§ PROBLEM TO WORK ON:
Below are some records. Print exactly the lines between the one holding "- Date of listing" and the one holding "- Scraping all", inclusive, and nothing else.

***** SOURCE DATA

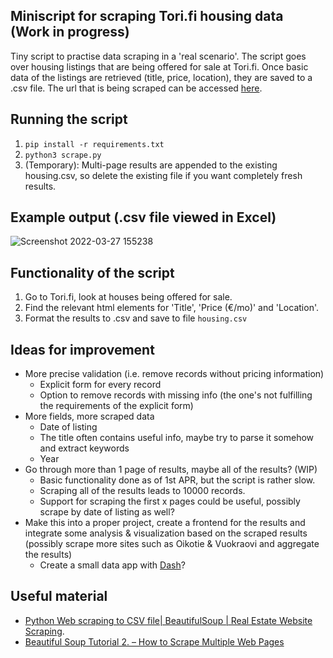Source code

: ## Miniscript for scraping Tori.fi housing data (Work in progress)

Tiny script to practise data scraping in a 'real scenario'. The script goes over housing listings that are being offered for sale at Tori.fi. Once basic data of the listings are retrieved (title, price, location), they are saved to a .csv file. The url that is being scraped can be accessed [here](https://www.tori.fi/uusimaa?q=&cg=1010&w=3&st=u&c=1014&ros=&roe=&ss=&se=&ht=&at=&mre=&ca=18&l=0&md=th).

## Running the script

1. `pip install -r requirements.txt`
2. `python3 scrape.py`
3. (Temporary): Multi-page results are appended to the existing housing.csv, so delete the existing file if you want completely fresh results.

## Example output (.csv file viewed in Excel)
![Screenshot 2022-03-27 155238](https://user-images.githubusercontent.com/85210617/160282329-31d99f00-9f09-4339-a1ad-2010be32bb60.png)

## Functionality of the script

1. Go to Tori.fi, look at houses being offered for sale.
2. Find the relevant html elements for 'Title', 'Price (€/mo)' and 'Location'.
4. Format the results to .csv and save to file `housing.csv`

## Ideas for improvement

- More precise validation (i.e. remove records without pricing information)
    - Explicit form for every record
    - Option to remove records with missing info (the one's not fulfilling the requirements of the explicit form)
- More fields, more scraped data
    - Date of listing
    - The title often contains useful info, maybe try to parse it somehow and extract keywords
    - Year 
- Go through more than 1 page of results, maybe all of the results? (WIP)
    - Basic functionality done as of 1st APR, but the script is rather slow.
    - Scraping all of the results leads to 10000 records.
    - Support for scraping the first x pages could be useful, possibly scrape by date of listing as well?
- Make this into a proper project, create a frontend for the results and integrate some analysis & visualization based on the scraped results (possibly scrape more sites such as Oikotie & Vuokraovi and aggregate the results)
    - Create a small data app with [Dash](https://dash.plotly.com/)?

## Useful material

- [Python Web scraping to CSV file| BeautifulSoup | Real Estate Website Scraping](https://www.youtube.com/watch?v=RvCBzhhydNk).
- [Beautiful Soup Tutorial 2. – How to Scrape Multiple Web Pages](https://data36.com/scrape-multiple-web-pages-beautiful-soup-tutorial/)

**********

§ SOLUTION TO THE PROBLEM:
    - Date of listing
    - The title often contains useful info, maybe try to parse it somehow and extract keywords
    - Year 
- Go through more than 1 page of results, maybe all of the results? (WIP)
    - Basic functionality done as of 1st APR, but the script is rather slow.
    - Scraping all of the results leads to 10000 records.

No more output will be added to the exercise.